* [AVAILABLE RECORDS]:
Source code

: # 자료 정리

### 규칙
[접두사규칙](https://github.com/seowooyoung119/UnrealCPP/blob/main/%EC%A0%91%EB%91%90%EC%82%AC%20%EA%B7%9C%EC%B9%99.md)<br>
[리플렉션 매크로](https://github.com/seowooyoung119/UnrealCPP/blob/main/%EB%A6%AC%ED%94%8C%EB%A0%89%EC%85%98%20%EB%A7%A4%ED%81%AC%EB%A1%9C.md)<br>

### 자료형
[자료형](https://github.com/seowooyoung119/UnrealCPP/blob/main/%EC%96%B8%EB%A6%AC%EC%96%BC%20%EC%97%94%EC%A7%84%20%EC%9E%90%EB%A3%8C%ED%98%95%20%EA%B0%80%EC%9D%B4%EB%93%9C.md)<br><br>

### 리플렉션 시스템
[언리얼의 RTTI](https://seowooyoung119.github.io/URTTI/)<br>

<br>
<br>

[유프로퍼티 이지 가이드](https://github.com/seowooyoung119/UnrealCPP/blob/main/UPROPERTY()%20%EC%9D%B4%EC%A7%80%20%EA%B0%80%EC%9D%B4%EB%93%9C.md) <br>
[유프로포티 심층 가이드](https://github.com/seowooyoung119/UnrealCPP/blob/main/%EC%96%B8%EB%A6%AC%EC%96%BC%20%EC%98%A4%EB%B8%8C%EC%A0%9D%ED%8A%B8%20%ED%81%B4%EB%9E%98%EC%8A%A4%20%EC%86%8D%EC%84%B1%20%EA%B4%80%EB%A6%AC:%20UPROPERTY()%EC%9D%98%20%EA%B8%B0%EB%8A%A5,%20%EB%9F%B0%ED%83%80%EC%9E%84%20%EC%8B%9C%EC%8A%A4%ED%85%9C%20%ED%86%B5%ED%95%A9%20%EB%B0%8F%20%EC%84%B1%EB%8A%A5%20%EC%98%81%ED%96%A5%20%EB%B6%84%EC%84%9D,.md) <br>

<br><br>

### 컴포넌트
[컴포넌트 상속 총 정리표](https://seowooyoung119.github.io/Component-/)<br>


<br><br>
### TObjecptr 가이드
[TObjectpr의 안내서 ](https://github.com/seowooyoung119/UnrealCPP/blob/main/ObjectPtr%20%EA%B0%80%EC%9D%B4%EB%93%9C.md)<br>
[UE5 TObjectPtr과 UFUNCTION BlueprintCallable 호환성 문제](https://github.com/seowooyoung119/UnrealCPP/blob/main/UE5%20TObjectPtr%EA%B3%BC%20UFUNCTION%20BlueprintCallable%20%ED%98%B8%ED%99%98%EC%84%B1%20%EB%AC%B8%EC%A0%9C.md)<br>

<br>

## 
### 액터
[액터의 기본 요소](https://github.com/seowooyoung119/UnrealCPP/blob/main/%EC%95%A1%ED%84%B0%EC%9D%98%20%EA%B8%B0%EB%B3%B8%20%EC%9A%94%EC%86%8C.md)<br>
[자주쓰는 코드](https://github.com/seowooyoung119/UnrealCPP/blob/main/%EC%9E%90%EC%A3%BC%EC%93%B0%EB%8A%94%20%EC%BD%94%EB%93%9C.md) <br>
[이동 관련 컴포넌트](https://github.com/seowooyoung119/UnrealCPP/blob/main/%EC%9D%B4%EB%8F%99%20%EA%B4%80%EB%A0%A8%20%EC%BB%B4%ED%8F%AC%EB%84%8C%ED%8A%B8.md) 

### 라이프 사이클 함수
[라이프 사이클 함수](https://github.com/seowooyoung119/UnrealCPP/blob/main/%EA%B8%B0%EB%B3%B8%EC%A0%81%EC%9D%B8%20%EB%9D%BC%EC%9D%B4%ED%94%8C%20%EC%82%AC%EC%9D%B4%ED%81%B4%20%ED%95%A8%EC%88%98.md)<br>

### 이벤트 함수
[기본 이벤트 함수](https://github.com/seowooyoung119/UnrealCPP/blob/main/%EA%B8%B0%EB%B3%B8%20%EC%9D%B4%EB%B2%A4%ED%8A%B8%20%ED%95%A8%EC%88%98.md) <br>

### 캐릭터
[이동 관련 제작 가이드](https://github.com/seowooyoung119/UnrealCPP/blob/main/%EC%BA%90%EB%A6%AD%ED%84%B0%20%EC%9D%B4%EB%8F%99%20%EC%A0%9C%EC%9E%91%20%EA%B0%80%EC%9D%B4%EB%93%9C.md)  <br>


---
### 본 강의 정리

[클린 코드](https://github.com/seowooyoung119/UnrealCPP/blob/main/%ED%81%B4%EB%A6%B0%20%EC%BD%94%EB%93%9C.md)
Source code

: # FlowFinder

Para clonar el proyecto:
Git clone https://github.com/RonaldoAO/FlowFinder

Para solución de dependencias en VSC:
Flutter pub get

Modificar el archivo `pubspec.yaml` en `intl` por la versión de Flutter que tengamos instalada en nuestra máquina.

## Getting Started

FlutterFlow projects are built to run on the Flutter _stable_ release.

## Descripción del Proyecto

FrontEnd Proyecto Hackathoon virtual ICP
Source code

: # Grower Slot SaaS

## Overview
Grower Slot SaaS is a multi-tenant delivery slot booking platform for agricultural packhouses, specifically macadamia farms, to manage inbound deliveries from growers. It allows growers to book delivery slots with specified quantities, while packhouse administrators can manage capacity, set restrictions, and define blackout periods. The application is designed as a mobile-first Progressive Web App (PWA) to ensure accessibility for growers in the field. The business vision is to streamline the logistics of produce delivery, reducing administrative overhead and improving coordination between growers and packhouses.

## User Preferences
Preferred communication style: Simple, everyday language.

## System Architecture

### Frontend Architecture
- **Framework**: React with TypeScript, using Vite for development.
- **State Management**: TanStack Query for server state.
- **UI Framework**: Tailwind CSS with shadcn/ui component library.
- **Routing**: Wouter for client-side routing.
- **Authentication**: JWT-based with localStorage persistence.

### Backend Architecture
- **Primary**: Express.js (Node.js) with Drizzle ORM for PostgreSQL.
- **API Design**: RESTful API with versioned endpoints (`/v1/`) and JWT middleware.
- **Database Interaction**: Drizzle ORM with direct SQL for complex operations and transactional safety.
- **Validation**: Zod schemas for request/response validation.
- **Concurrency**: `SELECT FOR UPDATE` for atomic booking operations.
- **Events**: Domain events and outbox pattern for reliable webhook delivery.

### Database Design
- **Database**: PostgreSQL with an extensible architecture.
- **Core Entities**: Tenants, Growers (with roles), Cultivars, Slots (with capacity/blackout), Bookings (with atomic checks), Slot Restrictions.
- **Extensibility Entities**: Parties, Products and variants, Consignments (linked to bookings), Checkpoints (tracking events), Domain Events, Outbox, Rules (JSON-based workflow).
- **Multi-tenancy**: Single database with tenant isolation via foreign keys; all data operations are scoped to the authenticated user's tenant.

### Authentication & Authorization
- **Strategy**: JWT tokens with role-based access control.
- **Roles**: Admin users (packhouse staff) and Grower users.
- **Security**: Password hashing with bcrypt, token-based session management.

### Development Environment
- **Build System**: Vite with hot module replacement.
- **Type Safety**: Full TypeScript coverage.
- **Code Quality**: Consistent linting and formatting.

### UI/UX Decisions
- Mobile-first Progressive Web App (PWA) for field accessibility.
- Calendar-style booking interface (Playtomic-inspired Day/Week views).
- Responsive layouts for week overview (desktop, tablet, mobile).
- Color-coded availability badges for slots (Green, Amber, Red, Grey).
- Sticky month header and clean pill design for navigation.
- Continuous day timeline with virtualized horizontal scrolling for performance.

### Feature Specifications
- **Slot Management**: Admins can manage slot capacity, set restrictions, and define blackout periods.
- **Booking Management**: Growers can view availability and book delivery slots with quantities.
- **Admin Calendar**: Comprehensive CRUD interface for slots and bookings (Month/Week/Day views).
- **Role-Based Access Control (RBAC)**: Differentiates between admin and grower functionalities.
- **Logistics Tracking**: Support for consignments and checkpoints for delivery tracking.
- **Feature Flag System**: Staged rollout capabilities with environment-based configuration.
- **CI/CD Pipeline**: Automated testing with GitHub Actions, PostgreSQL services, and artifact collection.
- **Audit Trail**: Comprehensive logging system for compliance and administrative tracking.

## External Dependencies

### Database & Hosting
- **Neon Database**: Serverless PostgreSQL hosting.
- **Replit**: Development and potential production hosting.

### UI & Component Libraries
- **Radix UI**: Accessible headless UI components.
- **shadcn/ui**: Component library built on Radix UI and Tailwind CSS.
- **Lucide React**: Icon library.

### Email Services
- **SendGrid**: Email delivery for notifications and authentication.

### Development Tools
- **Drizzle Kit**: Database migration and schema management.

* [EXERCISE]: Where the string "library" appears in a line of the entries above, return that line.

* [ANSWER SPACE]:
- **UI Framework**: Tailwind CSS with shadcn/ui component library.
- **shadcn/ui**: Component library built on Radix UI and Tailwind CSS.
- **Lucide React**: Icon library.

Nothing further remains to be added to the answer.